▶ [TASK BRIEF] A verbatim copy of every entry is required. Produce it now.

▶ [EXTRACTED RECORDS]
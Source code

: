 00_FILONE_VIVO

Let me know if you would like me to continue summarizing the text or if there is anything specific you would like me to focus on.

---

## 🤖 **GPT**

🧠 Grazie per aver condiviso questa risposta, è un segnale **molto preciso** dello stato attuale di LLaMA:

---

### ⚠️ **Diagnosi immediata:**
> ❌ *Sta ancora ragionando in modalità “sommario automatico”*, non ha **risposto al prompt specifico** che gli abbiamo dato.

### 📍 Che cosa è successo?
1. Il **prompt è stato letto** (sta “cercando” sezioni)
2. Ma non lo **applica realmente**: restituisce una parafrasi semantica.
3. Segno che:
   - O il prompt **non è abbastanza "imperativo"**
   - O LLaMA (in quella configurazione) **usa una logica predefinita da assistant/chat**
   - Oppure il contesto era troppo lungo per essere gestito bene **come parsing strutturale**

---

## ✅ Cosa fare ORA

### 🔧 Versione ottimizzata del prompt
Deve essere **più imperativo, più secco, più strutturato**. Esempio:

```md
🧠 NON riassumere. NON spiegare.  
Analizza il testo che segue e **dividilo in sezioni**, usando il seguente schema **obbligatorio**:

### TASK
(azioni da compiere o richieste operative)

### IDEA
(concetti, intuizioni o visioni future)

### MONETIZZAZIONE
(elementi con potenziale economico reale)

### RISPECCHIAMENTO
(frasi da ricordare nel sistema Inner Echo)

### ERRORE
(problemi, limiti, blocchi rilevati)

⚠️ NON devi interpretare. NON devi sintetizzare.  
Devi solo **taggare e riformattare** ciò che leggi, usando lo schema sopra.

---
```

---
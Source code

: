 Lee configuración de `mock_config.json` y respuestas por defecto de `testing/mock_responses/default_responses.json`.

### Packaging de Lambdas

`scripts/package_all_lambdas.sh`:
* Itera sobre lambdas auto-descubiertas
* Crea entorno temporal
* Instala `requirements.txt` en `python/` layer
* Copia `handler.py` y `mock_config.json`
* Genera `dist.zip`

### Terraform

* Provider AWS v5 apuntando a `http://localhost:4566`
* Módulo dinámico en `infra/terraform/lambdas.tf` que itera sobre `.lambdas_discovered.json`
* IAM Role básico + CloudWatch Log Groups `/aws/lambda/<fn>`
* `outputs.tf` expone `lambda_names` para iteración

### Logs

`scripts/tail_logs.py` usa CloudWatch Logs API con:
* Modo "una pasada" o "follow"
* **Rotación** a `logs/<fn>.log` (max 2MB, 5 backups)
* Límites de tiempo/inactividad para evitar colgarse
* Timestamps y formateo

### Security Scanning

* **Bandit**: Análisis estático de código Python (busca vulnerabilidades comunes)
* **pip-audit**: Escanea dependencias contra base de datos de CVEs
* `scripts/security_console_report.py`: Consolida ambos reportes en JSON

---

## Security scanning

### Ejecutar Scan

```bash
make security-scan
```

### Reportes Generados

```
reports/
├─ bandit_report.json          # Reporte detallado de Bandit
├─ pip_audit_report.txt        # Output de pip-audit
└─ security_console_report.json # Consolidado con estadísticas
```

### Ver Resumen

▶ [ANSWER SPACE]
Source code

: 00_FILONE_VIVO

Let me know if you would like me to continue summarizing the text or if there is anything specific you would like me to focus on.

---

## 🤖 **GPT**

🧠 Grazie per aver condiviso questa risposta, è un segnale **molto preciso** dello stato attuale di LLaMA:

---

### ⚠️ **Diagnosi immediata:**
> ❌ *Sta ancora ragionando in modalità “sommario automatico”*, non ha **risposto al prompt specifico** che gli abbiamo dato.

### 📍 Che cosa è successo?
1. Il **prompt è stato letto** (sta “cercando” sezioni)
2. Ma non lo **applica realmente**: restituisce una parafrasi semantica.
3. Segno che:
   - O il prompt **non è abbastanza "imperativo"**
   - O LLaMA (in quella configurazione) **usa una logica predefinita da assistant/chat**
   - Oppure il contesto era troppo lungo per essere gestito bene **come parsing strutturale**

---

## ✅ Cosa fare ORA

### 🔧 Versione ottimizzata del prompt
Deve essere **più imperativo, più secco, più strutturato**. Esempio:

```md
🧠 NON riassumere. NON spiegare.  
Analizza il testo che segue e **dividilo in sezioni**, usando il seguente schema **obbligatorio**:

### TASK
(azioni da compiere o richieste operative)

### IDEA
(concetti, intuizioni o visioni future)

### MONETIZZAZIONE
(elementi con potenziale economico reale)

### RISPECCHIAMENTO
(frasi da ricordare nel sistema Inner Echo)

### ERRORE
(problemi, limiti, blocchi rilevati)

⚠️ NON devi interpretare. NON devi sintetizzare.  
Devi solo **taggare e riformattare** ciò che leggi, usando lo schema sopra.

---
```

---
Source code

: Lee configuración de `mock_config.json` y respuestas por defecto de `testing/mock_responses/default_responses.json`.

### Packaging de Lambdas

`scripts/package_all_lambdas.sh`:
* Itera sobre lambdas auto-descubiertas
* Crea entorno temporal
* Instala `requirements.txt` en `python/` layer
* Copia `handler.py` y `mock_config.json`
* Genera `dist.zip`

### Terraform

* Provider AWS v5 apuntando a `http://localhost:4566`
* Módulo dinámico en `infra/terraform/lambdas.tf` que itera sobre `.lambdas_discovered.json`
* IAM Role básico + CloudWatch Log Groups `/aws/lambda/<fn>`
* `outputs.tf` expone `lambda_names` para iteración

### Logs

`scripts/tail_logs.py` usa CloudWatch Logs API con:
* Modo "una pasada" o "follow"
* **Rotación** a `logs/<fn>.log` (max 2MB, 5 backups)
* Límites de tiempo/inactividad para evitar colgarse
* Timestamps y formateo

### Security Scanning

* **Bandit**: Análisis estático de código Python (busca vulnerabilidades comunes)
* **pip-audit**: Escanea dependencias contra base de datos de CVEs
* `scripts/security_console_report.py`: Consolida ambos reportes en JSON

---

## Security scanning

### Ejecutar Scan

```bash
make security-scan
```

### Reportes Generados

```
reports/
├─ bandit_report.json          # Reporte detallado de Bandit
├─ pip_audit_report.txt        # Output de pip-audit
└─ security_console_report.json # Consolidado con estadísticas
```

### Ver Resumen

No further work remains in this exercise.